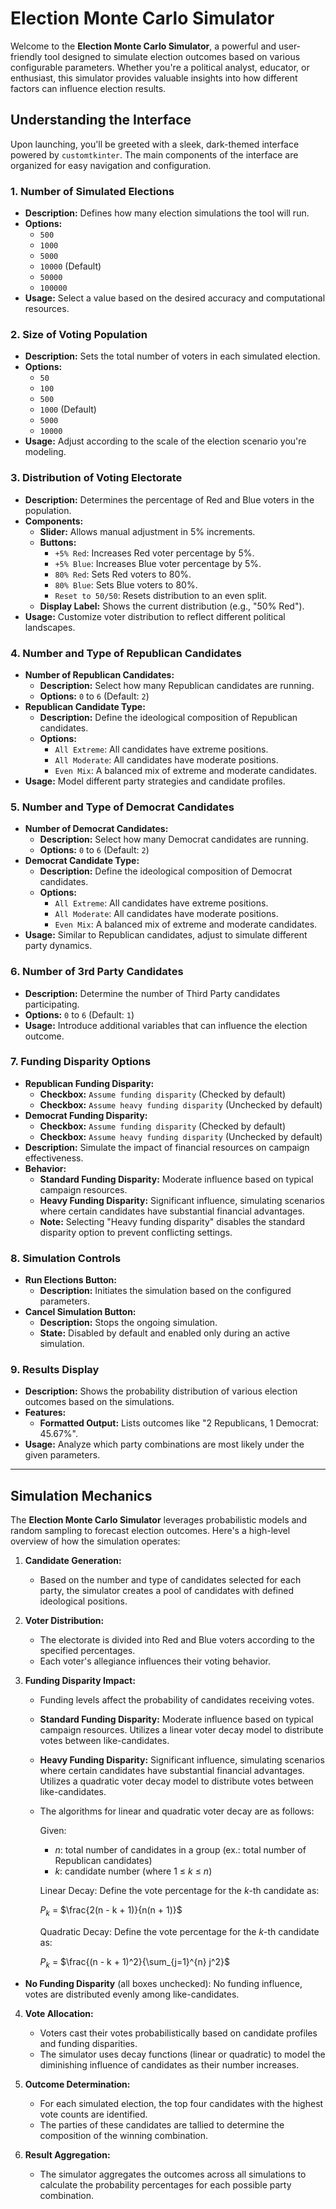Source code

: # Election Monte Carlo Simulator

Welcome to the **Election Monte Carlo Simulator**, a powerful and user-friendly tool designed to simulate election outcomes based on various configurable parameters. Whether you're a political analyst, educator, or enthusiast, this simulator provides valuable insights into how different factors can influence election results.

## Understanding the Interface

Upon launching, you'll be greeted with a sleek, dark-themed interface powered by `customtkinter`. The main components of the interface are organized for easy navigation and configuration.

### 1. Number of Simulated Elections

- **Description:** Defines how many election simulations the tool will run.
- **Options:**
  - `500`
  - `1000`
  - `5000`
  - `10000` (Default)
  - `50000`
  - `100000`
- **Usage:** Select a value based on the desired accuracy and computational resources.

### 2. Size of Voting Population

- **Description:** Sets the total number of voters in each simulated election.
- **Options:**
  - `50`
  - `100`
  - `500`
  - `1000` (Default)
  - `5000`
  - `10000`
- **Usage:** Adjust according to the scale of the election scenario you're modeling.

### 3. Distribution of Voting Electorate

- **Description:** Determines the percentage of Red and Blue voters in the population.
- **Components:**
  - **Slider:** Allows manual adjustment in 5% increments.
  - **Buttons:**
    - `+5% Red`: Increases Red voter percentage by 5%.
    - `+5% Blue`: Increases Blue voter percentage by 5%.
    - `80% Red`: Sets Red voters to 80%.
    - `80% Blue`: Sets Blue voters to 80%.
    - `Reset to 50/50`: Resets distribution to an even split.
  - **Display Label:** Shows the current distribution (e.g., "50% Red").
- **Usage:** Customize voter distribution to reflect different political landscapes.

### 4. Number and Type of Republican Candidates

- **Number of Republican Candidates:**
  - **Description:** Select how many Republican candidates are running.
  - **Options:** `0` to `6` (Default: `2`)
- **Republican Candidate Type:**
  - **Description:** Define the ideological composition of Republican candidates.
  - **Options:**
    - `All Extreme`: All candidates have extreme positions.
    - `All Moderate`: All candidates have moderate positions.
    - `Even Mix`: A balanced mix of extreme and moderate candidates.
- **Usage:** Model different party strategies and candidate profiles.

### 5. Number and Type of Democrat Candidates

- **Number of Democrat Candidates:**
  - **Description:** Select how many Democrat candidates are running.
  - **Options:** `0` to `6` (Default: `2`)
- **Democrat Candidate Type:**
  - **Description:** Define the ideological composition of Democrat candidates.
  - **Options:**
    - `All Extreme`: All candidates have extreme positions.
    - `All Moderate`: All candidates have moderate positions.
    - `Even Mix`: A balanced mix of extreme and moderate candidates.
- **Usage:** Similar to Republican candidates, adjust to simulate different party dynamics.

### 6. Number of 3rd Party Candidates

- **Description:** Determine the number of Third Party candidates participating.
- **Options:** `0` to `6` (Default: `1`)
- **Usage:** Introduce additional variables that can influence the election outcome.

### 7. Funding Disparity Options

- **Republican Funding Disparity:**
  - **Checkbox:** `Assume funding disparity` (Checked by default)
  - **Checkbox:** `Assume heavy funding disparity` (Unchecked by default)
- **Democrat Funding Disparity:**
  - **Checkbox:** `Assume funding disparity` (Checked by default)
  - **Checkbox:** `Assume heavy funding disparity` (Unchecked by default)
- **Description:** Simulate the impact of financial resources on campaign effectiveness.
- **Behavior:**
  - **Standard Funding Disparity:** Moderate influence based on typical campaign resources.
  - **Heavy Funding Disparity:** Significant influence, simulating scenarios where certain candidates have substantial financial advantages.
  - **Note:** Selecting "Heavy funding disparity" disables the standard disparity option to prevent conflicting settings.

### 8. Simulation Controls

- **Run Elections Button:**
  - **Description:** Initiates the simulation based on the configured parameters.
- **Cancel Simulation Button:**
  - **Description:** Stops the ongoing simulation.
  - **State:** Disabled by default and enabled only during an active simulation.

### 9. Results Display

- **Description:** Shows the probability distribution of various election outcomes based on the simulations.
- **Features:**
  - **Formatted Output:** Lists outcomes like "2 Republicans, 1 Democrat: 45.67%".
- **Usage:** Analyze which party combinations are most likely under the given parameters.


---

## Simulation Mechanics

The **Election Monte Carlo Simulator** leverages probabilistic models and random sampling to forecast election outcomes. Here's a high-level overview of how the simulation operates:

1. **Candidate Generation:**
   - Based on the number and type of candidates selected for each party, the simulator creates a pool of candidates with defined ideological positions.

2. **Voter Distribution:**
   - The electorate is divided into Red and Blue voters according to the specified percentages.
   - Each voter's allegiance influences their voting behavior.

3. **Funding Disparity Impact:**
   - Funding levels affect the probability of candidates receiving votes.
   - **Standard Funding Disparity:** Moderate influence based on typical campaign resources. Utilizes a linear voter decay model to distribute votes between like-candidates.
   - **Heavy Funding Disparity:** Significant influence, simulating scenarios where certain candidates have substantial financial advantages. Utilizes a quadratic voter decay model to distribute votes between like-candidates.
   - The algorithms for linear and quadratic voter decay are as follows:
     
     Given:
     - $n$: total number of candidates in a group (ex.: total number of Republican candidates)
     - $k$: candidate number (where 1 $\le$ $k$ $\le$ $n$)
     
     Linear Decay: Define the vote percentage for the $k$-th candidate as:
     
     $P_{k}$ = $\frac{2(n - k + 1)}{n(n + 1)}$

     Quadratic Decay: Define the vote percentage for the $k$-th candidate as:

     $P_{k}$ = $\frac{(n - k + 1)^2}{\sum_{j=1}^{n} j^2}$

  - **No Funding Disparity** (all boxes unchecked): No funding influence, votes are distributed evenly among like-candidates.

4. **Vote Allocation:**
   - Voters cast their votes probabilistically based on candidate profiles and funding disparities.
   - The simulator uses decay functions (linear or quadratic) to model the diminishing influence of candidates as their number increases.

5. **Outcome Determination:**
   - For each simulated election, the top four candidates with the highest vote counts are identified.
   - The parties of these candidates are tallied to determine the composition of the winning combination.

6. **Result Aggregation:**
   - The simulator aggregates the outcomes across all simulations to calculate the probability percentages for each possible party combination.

+-------+

- [ABOUT THIS TASK] When pictures appear in the records above, leave them out and reproduce exactly each line from the first through the line containing "### 3. Distribution of Voting Electorate", both included.

- [WRITTEN SOLUTION]
Source code

: # Election Monte Carlo Simulator

Welcome to the **Election Monte Carlo Simulator**, a powerful and user-friendly tool designed to simulate election outcomes based on various configurable parameters. Whether you're a political analyst, educator, or enthusiast, this simulator provides valuable insights into how different factors can influence election results.

## Understanding the Interface

Upon launching, you'll be greeted with a sleek, dark-themed interface powered by `customtkinter`. The main components of the interface are organized for easy navigation and configuration.

### 1. Number of Simulated Elections

- **Description:** Defines how many election simulations the tool will run.
- **Options:**
  - `500`
  - `1000`
  - `5000`
  - `10000` (Default)
  - `50000`
  - `100000`
- **Usage:** Select a value based on the desired accuracy and computational resources.

### 2. Size of Voting Population

- **Description:** Sets the total number of voters in each simulated election.
- **Options:**
  - `50`
  - `100`
  - `500`
  - `1000` (Default)
  - `5000`
  - `10000`
- **Usage:** Adjust according to the scale of the election scenario you're modeling.

### 3. Distribution of Voting Electorate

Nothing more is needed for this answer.